* What needs to be done:
Throughout the entries below, report every line where "Cheerio" is found.

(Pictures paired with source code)
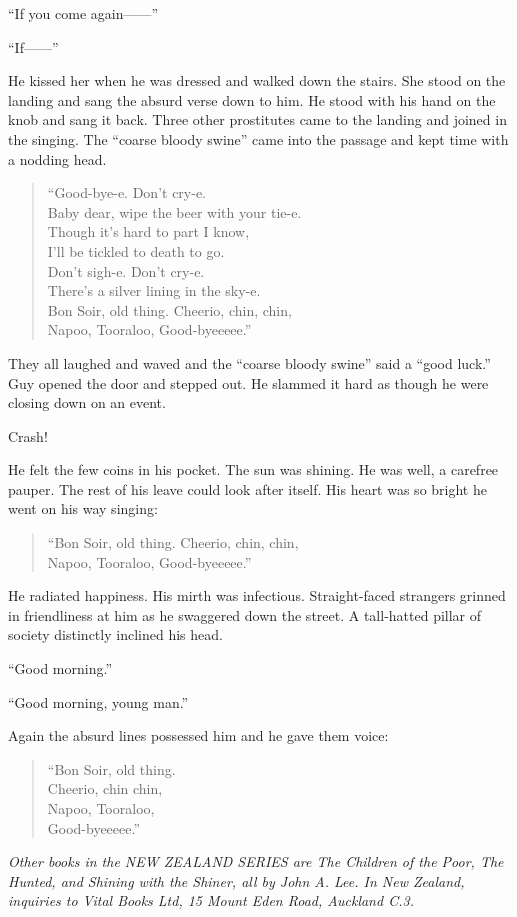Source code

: ``If you come again------''

``If------''

He kissed her when he was dressed and walked down the stairs. She stood on the landing and sang the absurd verse down to him. He stood with his hand on the knob and sang it back. Three other prostitutes came to the landing and joined in the singing. The ``coarse bloody swine'' came into the passage and kept time with a nodding head.

\begin{verse}
``Good-bye-e. Don't cry-e.\\
Baby dear, wipe the beer with your tie-e.\\
Though it's hard to part I know,\\
I'll be tickled to death to go.\\
Don't sigh-e. Don't cry-e.\\
There's a silver lining in the sky-e.\\
Bon Soir, old thing. Cheerio, chin, chin,\\
Napoo, Tooraloo, Good-byeeeee.''\\
\end{verse}

They all laughed and waved and the ``coarse bloody swine'' said a ``good luck.'' Guy opened the door and stepped out. He slammed it hard as though he were closing down on an event.

Crash!

He felt the few coins in his pocket. The sun was shining. He was well, a carefree pauper. The rest of his leave could look after itself. His heart was so bright he went on his way singing:

\begin{verse}
``Bon Soir, old thing. Cheerio, chin, chin,\\
Napoo, Tooraloo, Good-byeeeee.''\\
\end{verse}

He radiated happiness. His mirth was infectious. Straight-faced strangers grinned in friendliness at him as he swaggered down the street. A tall-hatted pillar of society distinctly inclined his head.

``Good morning.''

``Good morning, young man.''

Again the absurd lines possessed him and he gave them voice:

\begin{verse}
``Bon Soir, old thing.\\
Cheerio, chin chin,\\
Napoo, Tooraloo,\\
Good-byeeeee.''\\
\end{verse}

\begin{flushright}
\textit{Other books in the NEW ZEALAND SERIES are The Children of the Poor, The Hunted, and Shining with the Shiner, all by John A. Lee. In New Zealand, inquiries to Vital Books Ltd, 15 Mount Eden Road, Auckland C.3.}
\end{flushright}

* Written response:
Bon Soir, old thing. Cheerio, chin, chin,\\
``Bon Soir, old thing. Cheerio, chin, chin,\\
Cheerio, chin chin,\\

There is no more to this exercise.